Von Hubert Wetzel, Washington

Vom früheren US-Präsidenten Bill Clinton gibt es ein Zitat: "Es ist kein Zufall, dass bei einer Krise die erste Frage in Washington immer lautet: Wo ist der nächste Flugzeugträger?" Clinton meinte das so: Wenn irgendwo auf der Welt eine Krise ausbricht und die Vereinigten Staaten ihre militärische Handlungsfähigkeit beweisen müssen, ist die Entsendung eines Flugzeugträger-Verbandes ein probates Mittel - fünf Dutzend Kampfjets und eine Flotille von Kriegsschiffen machen Eindruck. Und weil die Wege auf See weit und lang sind, schickt man am besten den Träger los, der ohnehin möglichst nahe dran ist am Krisenherd.
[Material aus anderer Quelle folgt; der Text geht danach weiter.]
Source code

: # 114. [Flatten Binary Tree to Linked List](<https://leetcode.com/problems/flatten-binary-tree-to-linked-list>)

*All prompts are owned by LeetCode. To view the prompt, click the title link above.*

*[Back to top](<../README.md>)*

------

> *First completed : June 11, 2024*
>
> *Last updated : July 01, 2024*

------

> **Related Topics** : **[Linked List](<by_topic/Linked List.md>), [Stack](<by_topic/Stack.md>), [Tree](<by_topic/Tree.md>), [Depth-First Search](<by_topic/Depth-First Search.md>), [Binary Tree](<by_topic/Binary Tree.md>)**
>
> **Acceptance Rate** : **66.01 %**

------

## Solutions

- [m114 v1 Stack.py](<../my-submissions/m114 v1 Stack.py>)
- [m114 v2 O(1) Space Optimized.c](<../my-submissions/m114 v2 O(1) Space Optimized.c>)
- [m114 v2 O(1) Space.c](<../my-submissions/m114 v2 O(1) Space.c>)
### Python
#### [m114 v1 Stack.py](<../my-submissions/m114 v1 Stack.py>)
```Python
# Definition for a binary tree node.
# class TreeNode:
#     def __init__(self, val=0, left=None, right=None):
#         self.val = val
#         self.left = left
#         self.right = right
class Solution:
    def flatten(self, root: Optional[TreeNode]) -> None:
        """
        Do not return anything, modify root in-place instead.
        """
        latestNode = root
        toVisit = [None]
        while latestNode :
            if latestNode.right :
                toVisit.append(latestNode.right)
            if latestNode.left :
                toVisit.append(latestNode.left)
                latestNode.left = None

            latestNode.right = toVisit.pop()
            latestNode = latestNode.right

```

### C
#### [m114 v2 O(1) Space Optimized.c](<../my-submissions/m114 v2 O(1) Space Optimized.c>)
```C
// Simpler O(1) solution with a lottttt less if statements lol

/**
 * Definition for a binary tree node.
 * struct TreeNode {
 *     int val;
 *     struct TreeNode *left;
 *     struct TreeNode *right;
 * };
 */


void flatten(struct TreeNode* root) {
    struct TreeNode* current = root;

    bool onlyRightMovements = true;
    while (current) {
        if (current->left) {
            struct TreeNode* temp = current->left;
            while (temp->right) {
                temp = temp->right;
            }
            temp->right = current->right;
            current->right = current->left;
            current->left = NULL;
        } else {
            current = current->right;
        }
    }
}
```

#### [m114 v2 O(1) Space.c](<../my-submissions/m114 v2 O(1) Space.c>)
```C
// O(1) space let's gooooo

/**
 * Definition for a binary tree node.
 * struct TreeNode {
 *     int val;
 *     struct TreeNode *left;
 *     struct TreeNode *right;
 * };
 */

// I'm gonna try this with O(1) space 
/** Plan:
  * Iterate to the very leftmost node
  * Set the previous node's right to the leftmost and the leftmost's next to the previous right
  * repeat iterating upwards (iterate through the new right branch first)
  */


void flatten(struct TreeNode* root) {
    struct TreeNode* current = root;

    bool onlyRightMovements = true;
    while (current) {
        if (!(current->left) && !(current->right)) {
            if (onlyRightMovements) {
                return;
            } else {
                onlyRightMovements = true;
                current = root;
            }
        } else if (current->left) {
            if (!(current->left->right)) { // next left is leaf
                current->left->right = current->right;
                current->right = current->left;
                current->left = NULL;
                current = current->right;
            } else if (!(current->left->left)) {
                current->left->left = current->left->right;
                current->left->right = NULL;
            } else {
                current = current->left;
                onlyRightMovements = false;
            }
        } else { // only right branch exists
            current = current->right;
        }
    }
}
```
Zumindest hat man das so gemacht, als Clinton Präsident war. Heute ist Donald Trump Präsident. Und wie sich nun herausstellt, laufen Flottenbewegungen in der Ära Trump anders ab: Es gibt eine Krise, der Präsident verkündet markig, Amerika schicke "eine Armada". Und nach einer Woche fragt sich die Welt: Wo eigentlich ist der Flugzeugträger?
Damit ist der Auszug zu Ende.